BEGIN Supplied material
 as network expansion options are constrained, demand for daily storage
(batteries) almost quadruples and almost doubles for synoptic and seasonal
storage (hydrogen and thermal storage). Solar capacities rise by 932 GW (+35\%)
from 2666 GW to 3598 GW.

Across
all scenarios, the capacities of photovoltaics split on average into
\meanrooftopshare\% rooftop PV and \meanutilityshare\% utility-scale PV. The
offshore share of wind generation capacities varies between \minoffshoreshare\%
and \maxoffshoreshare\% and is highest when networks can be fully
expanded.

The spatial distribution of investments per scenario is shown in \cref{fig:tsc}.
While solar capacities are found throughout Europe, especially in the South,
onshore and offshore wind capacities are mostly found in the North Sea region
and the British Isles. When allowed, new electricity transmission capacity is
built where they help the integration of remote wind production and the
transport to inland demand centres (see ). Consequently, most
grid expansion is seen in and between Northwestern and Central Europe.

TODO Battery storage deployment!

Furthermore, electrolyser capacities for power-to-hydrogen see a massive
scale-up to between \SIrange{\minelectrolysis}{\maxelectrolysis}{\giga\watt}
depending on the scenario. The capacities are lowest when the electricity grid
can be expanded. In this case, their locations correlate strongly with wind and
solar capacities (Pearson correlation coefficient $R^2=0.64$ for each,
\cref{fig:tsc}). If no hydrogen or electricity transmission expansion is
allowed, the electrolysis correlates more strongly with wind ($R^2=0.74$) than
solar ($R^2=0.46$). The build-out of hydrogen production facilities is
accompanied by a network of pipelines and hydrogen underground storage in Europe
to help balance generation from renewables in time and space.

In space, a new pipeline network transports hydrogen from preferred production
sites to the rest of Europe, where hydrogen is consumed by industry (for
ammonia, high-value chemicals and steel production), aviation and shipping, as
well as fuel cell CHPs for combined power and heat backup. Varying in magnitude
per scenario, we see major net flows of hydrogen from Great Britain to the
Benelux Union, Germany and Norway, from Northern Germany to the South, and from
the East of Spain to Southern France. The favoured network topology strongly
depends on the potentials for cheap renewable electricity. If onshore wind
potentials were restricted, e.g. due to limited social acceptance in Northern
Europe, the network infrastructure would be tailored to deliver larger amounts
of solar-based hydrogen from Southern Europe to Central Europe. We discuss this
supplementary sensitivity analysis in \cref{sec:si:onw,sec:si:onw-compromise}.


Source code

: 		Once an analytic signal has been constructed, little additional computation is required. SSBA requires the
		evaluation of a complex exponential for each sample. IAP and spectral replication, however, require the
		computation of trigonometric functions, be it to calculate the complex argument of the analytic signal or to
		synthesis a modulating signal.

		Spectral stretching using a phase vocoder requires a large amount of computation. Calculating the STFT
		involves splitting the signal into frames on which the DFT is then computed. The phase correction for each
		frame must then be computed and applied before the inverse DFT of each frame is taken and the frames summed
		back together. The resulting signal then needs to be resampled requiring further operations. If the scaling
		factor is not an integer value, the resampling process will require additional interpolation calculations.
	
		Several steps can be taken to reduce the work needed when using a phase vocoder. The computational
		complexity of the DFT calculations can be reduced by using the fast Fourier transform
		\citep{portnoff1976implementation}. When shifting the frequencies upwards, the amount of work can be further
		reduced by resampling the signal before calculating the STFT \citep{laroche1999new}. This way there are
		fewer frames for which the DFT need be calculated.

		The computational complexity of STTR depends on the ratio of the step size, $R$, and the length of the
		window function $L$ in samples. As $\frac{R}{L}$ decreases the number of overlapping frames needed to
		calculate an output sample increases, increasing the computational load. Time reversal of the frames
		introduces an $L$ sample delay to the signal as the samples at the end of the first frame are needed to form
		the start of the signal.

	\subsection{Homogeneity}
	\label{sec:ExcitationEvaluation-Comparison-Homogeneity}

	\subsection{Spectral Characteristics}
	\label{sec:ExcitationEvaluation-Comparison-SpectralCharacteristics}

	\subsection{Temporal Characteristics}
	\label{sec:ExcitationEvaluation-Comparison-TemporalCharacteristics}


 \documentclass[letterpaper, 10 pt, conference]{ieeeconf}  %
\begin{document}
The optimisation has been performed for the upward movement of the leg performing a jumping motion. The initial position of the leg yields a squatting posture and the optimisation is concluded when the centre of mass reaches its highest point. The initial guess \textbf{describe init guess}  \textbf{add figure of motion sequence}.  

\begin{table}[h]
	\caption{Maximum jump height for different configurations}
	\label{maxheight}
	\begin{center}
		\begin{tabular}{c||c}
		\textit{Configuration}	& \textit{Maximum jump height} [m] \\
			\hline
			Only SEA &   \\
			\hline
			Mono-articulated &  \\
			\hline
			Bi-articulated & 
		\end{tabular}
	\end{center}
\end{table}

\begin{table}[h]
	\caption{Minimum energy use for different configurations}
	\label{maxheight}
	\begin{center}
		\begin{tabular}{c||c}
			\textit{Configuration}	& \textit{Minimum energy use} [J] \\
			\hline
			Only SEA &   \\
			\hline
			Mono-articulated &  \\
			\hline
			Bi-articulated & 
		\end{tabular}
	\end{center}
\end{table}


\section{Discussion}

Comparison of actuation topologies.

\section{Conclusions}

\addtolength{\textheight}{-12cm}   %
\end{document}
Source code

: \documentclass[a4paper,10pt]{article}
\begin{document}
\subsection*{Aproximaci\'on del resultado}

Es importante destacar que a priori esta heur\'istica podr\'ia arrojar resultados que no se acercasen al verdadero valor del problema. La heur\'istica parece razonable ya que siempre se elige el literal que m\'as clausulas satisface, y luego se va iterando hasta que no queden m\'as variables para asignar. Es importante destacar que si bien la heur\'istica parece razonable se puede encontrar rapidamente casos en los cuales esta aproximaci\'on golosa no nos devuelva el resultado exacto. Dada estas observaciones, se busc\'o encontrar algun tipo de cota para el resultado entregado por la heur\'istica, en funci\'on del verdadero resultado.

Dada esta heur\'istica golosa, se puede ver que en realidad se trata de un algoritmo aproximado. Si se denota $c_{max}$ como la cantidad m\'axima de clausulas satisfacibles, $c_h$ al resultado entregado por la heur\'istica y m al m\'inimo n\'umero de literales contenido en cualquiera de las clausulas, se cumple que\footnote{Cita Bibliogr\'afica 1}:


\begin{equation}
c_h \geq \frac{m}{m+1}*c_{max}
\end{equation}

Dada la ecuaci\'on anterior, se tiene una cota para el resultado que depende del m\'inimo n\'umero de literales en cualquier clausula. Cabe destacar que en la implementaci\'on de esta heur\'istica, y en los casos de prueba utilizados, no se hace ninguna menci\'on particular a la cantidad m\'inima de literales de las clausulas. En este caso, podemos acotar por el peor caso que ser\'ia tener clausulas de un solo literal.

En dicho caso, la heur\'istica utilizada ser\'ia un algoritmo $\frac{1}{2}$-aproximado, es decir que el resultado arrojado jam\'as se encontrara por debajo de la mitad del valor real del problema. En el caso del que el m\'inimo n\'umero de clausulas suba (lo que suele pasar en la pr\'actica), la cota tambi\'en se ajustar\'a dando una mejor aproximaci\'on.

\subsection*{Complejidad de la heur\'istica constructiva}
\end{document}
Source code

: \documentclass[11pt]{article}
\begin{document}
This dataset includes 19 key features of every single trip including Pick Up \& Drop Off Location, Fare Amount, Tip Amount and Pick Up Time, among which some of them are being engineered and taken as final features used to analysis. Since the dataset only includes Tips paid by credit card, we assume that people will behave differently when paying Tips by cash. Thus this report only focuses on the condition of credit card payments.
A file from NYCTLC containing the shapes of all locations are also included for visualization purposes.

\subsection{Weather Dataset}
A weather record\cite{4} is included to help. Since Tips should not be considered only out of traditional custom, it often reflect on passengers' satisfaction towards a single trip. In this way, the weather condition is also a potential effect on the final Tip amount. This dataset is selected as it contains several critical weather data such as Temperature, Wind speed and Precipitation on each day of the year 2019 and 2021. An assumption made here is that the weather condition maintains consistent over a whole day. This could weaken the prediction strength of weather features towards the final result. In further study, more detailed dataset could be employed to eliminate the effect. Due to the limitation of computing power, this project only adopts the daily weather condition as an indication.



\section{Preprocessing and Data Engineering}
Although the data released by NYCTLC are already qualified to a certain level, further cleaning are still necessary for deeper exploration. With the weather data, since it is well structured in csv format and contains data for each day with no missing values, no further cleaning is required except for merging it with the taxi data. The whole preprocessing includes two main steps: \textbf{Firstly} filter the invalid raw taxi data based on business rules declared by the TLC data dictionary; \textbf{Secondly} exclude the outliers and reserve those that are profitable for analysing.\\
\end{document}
END Supplied material
### Instructions to follow
Transcribe the records above from the line holding "frame must then" down to the line holding "The computational complexity", inclusive, without adding anything.

### Task answer
		frame must then be computed and applied before the inverse DFT of each frame is taken and the frames summed
		back together. The resulting signal then needs to be resampled requiring further operations. If the scaling
		factor is not an integer value, the resampling process will require additional interpolation calculations.
	
		Several steps can be taken to reduce the work needed when using a phase vocoder. The computational
		complexity of the DFT calculations can be reduced by using the fast Fourier transform
		\citep{portnoff1976implementation}. When shifting the frequencies upwards, the amount of work can be further
		reduced by resampling the signal before calculating the STFT \citep{laroche1999new}. This way there are
		fewer frames for which the DFT need be calculated.

		The computational complexity of STTR depends on the ratio of the step size, $R$, and the length of the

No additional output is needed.